Assignment: Every line of the data below is to be given again as it appears, with the images removed.

^^^^

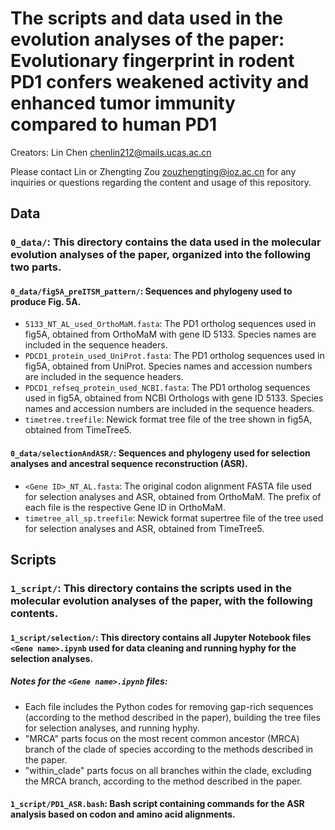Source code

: # The scripts and data used in the evolution analyses of the paper: Evolutionary fingerprint in rodent PD1 confers weakened activity and enhanced tumor immunity compared to human PD1 

Creators: Lin Chen <chenlin212@mails.ucas.ac.cn>  

Please contact Lin or Zhengting Zou <zouzhengting@ioz.ac.cn> for any inquiries or questions regarding the content and usage of this repository.

## Data

### `0_data/`: This directory contains the data used in the molecular evolution analyses of the paper, organized into the following two parts.
  #### `0_data/fig5A_preITSM_pattern/`: Sequences and phylogeny used to produce Fig. 5A.
  - `5133_NT_AL_used_OrthoMaM.fasta`: The PD1 ortholog sequences used in fig5A, obtained from OrthoMaM with gene ID 5133. Species names are included in the sequence headers.
  - `PDCD1_protein_used_UniProt.fasta`: The PD1 ortholog sequences used in fig5A, obtained from UniProt. Species names and accession numbers are included in the sequence headers.
  - `PDCD1_refseq_protein_used_NCBI.fasta`: The PD1 ortholog sequences used in fig5A, obtained from NCBI Orthologs with gene ID 5133. Species names and accession numbers are included in the sequence headers.
  - `timetree.treefile`: Newick format tree file of the tree shown in fig5A, obtained from TimeTree5.
  #### `0_data/selectionAndASR/`: Sequences and phylogeny used for selection analyses and ancestral sequence reconstruction (ASR).
  - `<Gene ID>_NT_AL.fasta`: The original codon alignment FASTA file used for selection analyses and ASR, obtained from OrthoMaM. The prefix of each file is the respective Gene ID in OrthoMaM.
  - `timetree_all_sp.treefile`: Newick format supertree file of the tree used for selection analyses and ASR, obtained from TimeTree5.


## Scripts

### `1_script/`: This directory contains the scripts used in the molecular evolution analyses of the paper, with the following contents.

#### `1_script/selection/`: This directory contains all Jupyter Notebook files `<Gene name>.ipynb` used for data cleaning and running hyphy for the selection analyses.

  ##### Notes for the `<Gene name>.ipynb` files: 
  - Each file includes the Python codes for removing gap-rich sequences (according to the method described in the paper), building the tree files for selection analyses, and running hyphy.
  - "MRCA" parts focus on the most recent common ancestor (MRCA) branch of the clade of species according to the methods described in the paper.
  - "within_clade" parts focus on all branches within the clade, excluding the MRCA branch, according to the method described in the paper.

#### `1_script/PD1_ASR.bash`: Bash script containing commands for the ASR analysis based on codon and amino acid alignments.
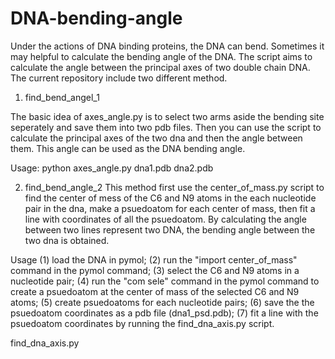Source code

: # DNA-bending-angle

Under the actions of DNA binding proteins, the DNA can bend. Sometimes it may helpful to calculate the bending angle of the DNA. The script aims to calculate the angle between the principal axes of two double chain DNA. The current repository include two different method.

1. find_bend_angel_1

The basic idea of axes_angle.py is to select two arms aside the bending site seperately and save them into two pdb files. Then you can use the script to calculate the principal axes of the two dna and then the angle between them. This angle can be used as the DNA bending angle.

Usage:
   python axes_angle.py dna1.pdb dna2.pdb
   
   
   
2. find_bend_angle_2
  This method first use the center_of_mass.py script to find the center of mess of the C6 and N9 atoms in the each nucleotide pair in the dna, make a psuedoatom for each center of mass, then  fit a line with coordinates of all the psuedoatom. By calculating the angle between two lines represent two DNA, the bending angle between the two dna is obtained.
  
Usage
(1) load the DNA in pymol; 
(2) run the "import center_of_mass" command in the pymol command; 
(3) select the C6 and N9 atoms in a nucleotide pair; 
(4) run the "com sele" command in the pymol command to create a psuedoatom at the center of mass of the selected C6 and N9 atoms;
(5) create psuedoatoms for each nucleotide pairs; 
(6) save the the psuedoatom coordinates as a pdb file (dna1_psd.pdb);
(7) fit a line with the psuedoatom coordinates by running the find_dna_axis.py script.
    
find_dna_axis.py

^^^^

Output:
Source code

: # The scripts and data used in the evolution analyses of the paper: Evolutionary fingerprint in rodent PD1 confers weakened activity and enhanced tumor immunity compared to human PD1 

Creators: Lin Chen <chenlin212@mails.ucas.ac.cn>  

Please contact Lin or Zhengting Zou <zouzhengting@ioz.ac.cn> for any inquiries or questions regarding the content and usage of this repository.

## Data

### `0_data/`: This directory contains the data used in the molecular evolution analyses of the paper, organized into the following two parts.
  #### `0_data/fig5A_preITSM_pattern/`: Sequences and phylogeny used to produce Fig. 5A.
  - `5133_NT_AL_used_OrthoMaM.fasta`: The PD1 ortholog sequences used in fig5A, obtained from OrthoMaM with gene ID 5133. Species names are included in the sequence headers.
  - `PDCD1_protein_used_UniProt.fasta`: The PD1 ortholog sequences used in fig5A, obtained from UniProt. Species names and accession numbers are included in the sequence headers.
  - `PDCD1_refseq_protein_used_NCBI.fasta`: The PD1 ortholog sequences used in fig5A, obtained from NCBI Orthologs with gene ID 5133. Species names and accession numbers are included in the sequence headers.
  - `timetree.treefile`: Newick format tree file of the tree shown in fig5A, obtained from TimeTree5.
  #### `0_data/selectionAndASR/`: Sequences and phylogeny used for selection analyses and ancestral sequence reconstruction (ASR).
  - `<Gene ID>_NT_AL.fasta`: The original codon alignment FASTA file used for selection analyses and ASR, obtained from OrthoMaM. The prefix of each file is the respective Gene ID in OrthoMaM.
  - `timetree_all_sp.treefile`: Newick format supertree file of the tree used for selection analyses and ASR, obtained from TimeTree5.


## Scripts

### `1_script/`: This directory contains the scripts used in the molecular evolution analyses of the paper, with the following contents.

#### `1_script/selection/`: This directory contains all Jupyter Notebook files `<Gene name>.ipynb` used for data cleaning and running hyphy for the selection analyses.

  ##### Notes for the `<Gene name>.ipynb` files: 
  - Each file includes the Python codes for removing gap-rich sequences (according to the method described in the paper), building the tree files for selection analyses, and running hyphy.
  - "MRCA" parts focus on the most recent common ancestor (MRCA) branch of the clade of species according to the methods described in the paper.
  - "within_clade" parts focus on all branches within the clade, excluding the MRCA branch, according to the method described in the paper.

#### `1_script/PD1_ASR.bash`: Bash script containing commands for the ASR analysis based on codon and amino acid alignments.
Source code

: # DNA-bending-angle

Under the actions of DNA binding proteins, the DNA can bend. Sometimes it may helpful to calculate the bending angle of the DNA. The script aims to calculate the angle between the principal axes of two double chain DNA. The current repository include two different method.

1. find_bend_angel_1

The basic idea of axes_angle.py is to select two arms aside the bending site seperately and save them into two pdb files. Then you can use the script to calculate the principal axes of the two dna and then the angle between them. This angle can be used as the DNA bending angle.

Usage:
   python axes_angle.py dna1.pdb dna2.pdb
   
   
   
2. find_bend_angle_2
  This method first use the center_of_mass.py script to find the center of mess of the C6 and N9 atoms in the each nucleotide pair in the dna, make a psuedoatom for each center of mass, then  fit a line with coordinates of all the psuedoatom. By calculating the angle between two lines represent two DNA, the bending angle between the two dna is obtained.
  
Usage
(1) load the DNA in pymol; 
(2) run the "import center_of_mass" command in the pymol command; 
(3) select the C6 and N9 atoms in a nucleotide pair; 
(4) run the "com sele" command in the pymol command to create a psuedoatom at the center of mass of the selected C6 and N9 atoms;
(5) create psuedoatoms for each nucleotide pairs; 
(6) save the the psuedoatom coordinates as a pdb file (dna1_psd.pdb);
(7) fit a line with the psuedoatom coordinates by running the find_dna_axis.py script.
    
find_dna_axis.py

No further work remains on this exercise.